There is a somewhat subtle problem with how du "never counts the same
file twice".  This behavior is what one would expect by default when
du is processing the directory tree which is a single argument, but
it's *not* the behavior that I expect when processing two arguments.
In particular, if one file is part of two argument directory trees, du
will count its space as space within the first argument, but not
within any later argument that contains it.

This leads to startlingly odd behaviors, such as the order of the
arguments to du will change the resulting output, and the output of du
when applied to two arguments is not the concatenation of the outputs
of two executions of du, one with each argument.
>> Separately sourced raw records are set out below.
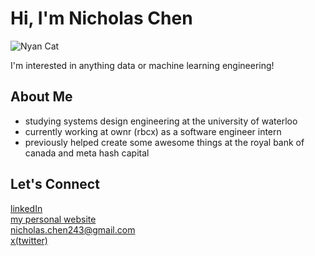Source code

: # Hi, I'm Nicholas Chen  
![Nyan Cat](https://www.icegif.com/wp-content/uploads/2024/09/nyan-cat-icegif-10.gif)


I'm interested in anything data or machine learning engineering!

## About Me  
- studying systems design engineering at the university of waterloo
- currently working at ownr (rbcx) as a software engineer intern
- previously helped create some awesome things at the royal bank of canada and meta hash capital

## Let's Connect  

[linkedIn](https://www.linkedin.com/in/nicholas-chen-85886726a/)  
[my personal website](https://nicholas-personal-website-eta.vercel.app)  
[nicholas.chen243@gmail.com](mailto:nicholas.chen243@gmail.com)  
[x(twitter)](https://x.com/nicholaschen__)
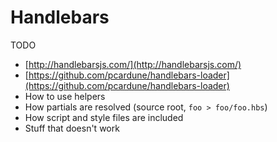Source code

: # Handlebars

TODO

* [http://handlebarsjs.com/](http://handlebarsjs.com/)
* [https://github.com/pcardune/handlebars-loader](https://github.com/pcardune/handlebars-loader)
* How to use helpers
* How partials are resolved (source root, `foo > foo/foo.hbs`)
* How script and style files are included
* Stuff that doesn't work
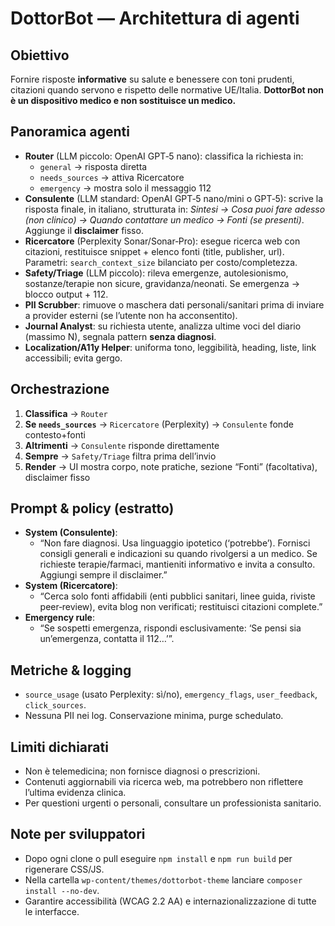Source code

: # DottorBot — Architettura di agenti

## Obiettivo
Fornire risposte **informative** su salute e benessere con toni prudenti, citazioni quando servono e rispetto delle normative UE/Italia. **DottorBot non è un dispositivo medico e non sostituisce un medico.**

## Panoramica agenti

- **Router** (LLM piccolo: OpenAI GPT‑5 nano): classifica la richiesta in:
  - `general` → risposta diretta
  - `needs_sources` → attiva Ricercatore
  - `emergency` → mostra solo il messaggio 112
- **Consulente** (LLM standard: OpenAI GPT‑5 nano/mini o GPT‑5): scrive la risposta finale, in italiano, strutturata in: *Sintesi → Cosa puoi fare adesso (non clinico) → Quando contattare un medico → Fonti (se presenti)*. Aggiunge il **disclaimer** fisso.
- **Ricercatore** (Perplexity Sonar/Sonar‑Pro): esegue ricerca web con citazioni, restituisce snippet + elenco fonti (title, publisher, url). Parametri: `search_context_size` bilanciato per costo/completezza. 
- **Safety/Triage** (LLM piccolo): rileva emergenze, autolesionismo, sostanze/terapie non sicure, gravidanza/neonati. Se emergenza → blocco output + 112. 
- **PII Scrubber**: rimuove o maschera dati personali/sanitari prima di inviare a provider esterni (se l’utente non ha acconsentito).
- **Journal Analyst**: su richiesta utente, analizza ultime voci del diario (massimo N), segnala pattern **senza diagnosi**.
- **Localization/A11y Helper**: uniforma tono, leggibilità, heading, liste, link accessibili; evita gergo.

## Orchestrazione

1. **Classifica** → `Router`  
2. **Se `needs_sources`** → `Ricercatore` (Perplexity) → `Consulente` fonde contesto+fonti  
3. **Altrimenti** → `Consulente` risponde direttamente  
4. **Sempre** → `Safety/Triage` filtra prima dell’invio  
5. **Render** → UI mostra corpo, note pratiche, sezione “Fonti” (facoltativa), disclaimer fisso

## Prompt & policy (estratto)

- **System (Consulente)**:  
  - “Non fare diagnosi. Usa linguaggio ipotetico (‘potrebbe’). Fornisci consigli generali e indicazioni su quando rivolgersi a un medico. Se richieste terapie/farmaci, mantieniti informativo e invita a consulto. Aggiungi sempre il disclaimer.”
- **System (Ricercatore)**:  
  - “Cerca solo fonti affidabili (enti pubblici sanitari, linee guida, riviste peer‑review), evita blog non verificati; restituisci citazioni complete.”
- **Emergency rule**:  
  - “Se sospetti emergenza, rispondi esclusivamente: ‘Se pensi sia un’emergenza, contatta il 112…’”.

## Metriche & logging
- `source_usage` (usato Perplexity: sì/no), `emergency_flags`, `user_feedback`, `click_sources`.  
- Nessuna PII nei log. Conservazione minima, purge schedulato.

## Limiti dichiarati
- Non è telemedicina; non fornisce diagnosi o prescrizioni.
- Contenuti aggiornabili via ricerca web, ma potrebbero non riflettere l’ultima evidenza clinica.
- Per questioni urgenti o personali, consultare un professionista sanitario.

## Note per sviluppatori
- Dopo ogni clone o pull eseguire `npm install` e `npm run build` per rigenerare CSS/JS.
- Nella cartella `wp-content/themes/dottorbot-theme` lanciare `composer install --no-dev`.
- Garantire accessibilità (WCAG 2.2 AA) e internazionalizzazione di tutte le interfacce.


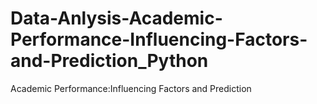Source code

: # Data-Anlysis-Academic-Performance-Influencing-Factors-and-Prediction_Python
Academic Performance:Influencing Factors and Prediction
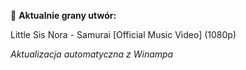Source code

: 🎵 **Aktualnie grany utwór:**

Little Sis Nora - Samurai [Official Music Video] (1080p)

_Aktualizacja automatyczna z Winampa_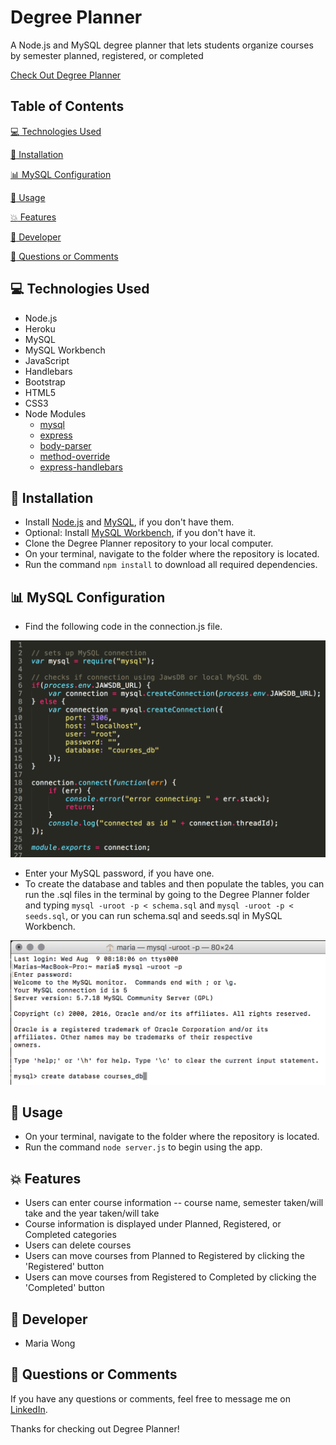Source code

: 
# Degree Planner

A Node.js and MySQL degree planner that lets students organize courses by semester planned, registered, or completed

[Check Out Degree Planner](https://degree-planner1.herokuapp.com/)


## Table of Contents

[:computer:  Technologies Used](#technologies-used)

[:dvd:  Installation](#installation)

[:bar_chart:  MySQL Configuration](#mysql-configuration)

[:crystal_ball:  Usage](#usage)

[:boom:  Features](#features)

[:bust_in_silhouette:  Developer](#developer)

[:email:  Questions or Comments](#questions-or-comments)


## <a name="technologies-used"></a> :computer: Technologies Used 

* Node.js
* Heroku
* MySQL
* MySQL Workbench
* JavaScript
* Handlebars
* Bootstrap
* HTML5
* CSS3
* Node Modules
	* [mysql](https://www.npmjs.com/package/mysql) 
	* [express](https://www.npmjs.com/package/express)
	* [body-parser](https://www.npmjs.com/package/body-parser) 
	* [method-override](https://www.npmjs.com/package/method-override) 
	* [express-handlebars](https://www.npmjs.com/package/express-handlebars) 


## <a name="installation"></a> :dvd: Installation 

* Install [Node.js](https://nodejs.org/en/download/) and [MySQL](https://www.mysql.com/downloads/), if you don't have them.
* Optional: Install [MySQL Workbench](https://dev.mysql.com/downloads/workbench/), if you don't have it.
* Clone the Degree Planner repository to your local computer.
* On your terminal, navigate to the folder where the repository is located.
* Run the command `npm install` to download all required dependencies.


## <a name="mysql-configuration"></a> :bar_chart: MySQL Configuration 

* Find the following code in the connection.js file.

![screenshot of connection file](/screenshots/connection.png)

* Enter your MySQL password, if you have one.
* To create the database and tables and then populate the tables, you can run the .sql files in the terminal by going to the Degree Planner folder and typing `mysql -uroot -p < schema.sql` and `mysql -uroot -p < seeds.sql`, or you can run schema.sql and seeds.sql in MySQL Workbench.

![screenshot of MySQL database creation](/screenshots/mysql.png)


## <a name="usage"></a> :crystal_ball: Usage 

* On your terminal, navigate to the folder where the repository is located.
* Run the command `node server.js` to begin using the app.


## <a name="features"></a> :boom: Features

* Users can enter course information -- course name, semester taken/will take and the year taken/will take
* Course information is displayed under Planned, Registered, or Completed categories
* Users can delete courses
* Users can move courses from Planned to Registered by clicking the 'Registered' button
* Users can move courses from Registered to Completed by clicking the 'Completed' button


## <a name="developer"></a> :bust_in_silhouette: Developer

* Maria Wong 


## <a name="questions-or-comments"></a> :email: Questions or Comments 

If you have any questions or comments, feel free to message me on [LinkedIn](https://www.linkedin.com/in/maria-wong/).

Thanks for checking out Degree Planner!
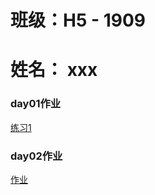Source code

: # 班级：H5 - 1909
# 姓名： xxx

### day01作业

<p><a href="https://qwerpanbaojiang.github.io/code/html/%E7%BB%83%E4%B9%A01.html">练习1</a></p>

### day02作业

<p><a href="https://qwerpanbaojiang.github.io/code/html/%E4%BD%9C%E4%B8%9A.html">作业</a></p>
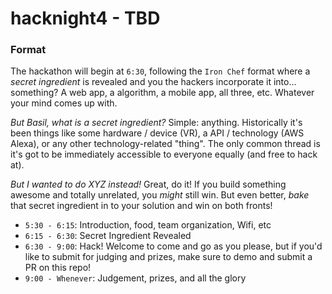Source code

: # hacknight4 - TBD 

### Format

The hackathon will begin at `6:30`, following the `Iron Chef` format where a _secret ingredient_ is revealed and you the hackers incorporate it into... something? 
A web app, a algorithm, a mobile app, all three, etc. Whatever your mind comes up with. 

*But Basil, what is a secret ingredient?* Simple: anything. Historically it's been things like some hardware / device (VR), a API / technology (AWS Alexa), or any other 
technology-related "thing". The only common thread is it's got to be immediately accessible to everyone equally (and free to hack at). 

*But I wanted to do XYZ instead!* Great, do it! If you build something awesome and totally unrelated, you *might* still win. But even better, _bake_ that secret ingredient in
to your solution and win on both fronts! 

- `5:30 - 6:15`: Introduction, food, team organization, Wifi, etc
- `6:15 - 6:30`: Secret Ingredient Revealed
- `6:30 - 9:00`: Hack! Welcome to come and go as you please, but if you'd like to submit for judging and prizes, make sure to demo and submit a PR on this repo! 
- `9:00 - Whenever`: Judgement, prizes, and all the glory
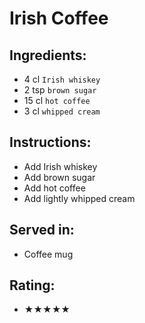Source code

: # Irish Coffee

## Ingredients:
- 4 cl `Irish whiskey`
- 2 tsp `brown sugar`
- 15 cl `hot coffee`
- 3 cl `whipped cream`

## Instructions:
- Add Irish whiskey
- Add brown sugar
- Add hot coffee
- Add lightly whipped cream

## Served in:
- Coffee mug

## Rating:
- ★★★★★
It seems to me that the correct behavior (giving what people expect)
is to clear the "hard link cache" between processing each argument, so
that if argument trees overlap, the overlapped part is counted
properly in each argument.  Given that before release 8.6, the order
of arguments didn't matter, it seems to me to be unlikely that many
users are specifically depending on caching between arguments.

(Please include my address in any responses.)

Thanks,

Dale


http://lists.gnu.org/archive/html/bug-coreutils/2010-11/msg00176.html
> From: 	Paul Eggert
> Subject: 	bug#7439: du failing at "du -sh . *"
> Date: 	Fri, 19 Nov 2010 08:52:39 -0800
> 
> On 11/18/2010 05:08 PM, Mathias Linnemann-Emden wrote:
> > So not only the output of "du -sh . *" is wrong (not showing du for *),
> > but also the output of "du -sh * ." is incorrect (showing only 4K
> > instead of 8K for ".").
> 
> NEWS lists this as a bug fix in release 8.6:
> 
>   du no longer multiply counts a file that is a directory or whose
>   link count is 1, even if the file is reached multiple times by
>   following symlinks or via multiple arguments.
> 
> The idea is that a single invocation of du never counts the same
> file twice.  This was always true for files with multiple hard
> links (you probably didn't notice that), and now it's consistent
> for all files.
> 
> To get something like the old behavior, you can use "du -l",
> or invoke "du" separately for each file (depending on how you
> want hard links treated).




Information forwarded to bug-coreutils <at> gnu.org:
bug#17546; Package coreutils. (Thu, 22 May 2014 02:43:01 GMT) Full text and rfc822 format available.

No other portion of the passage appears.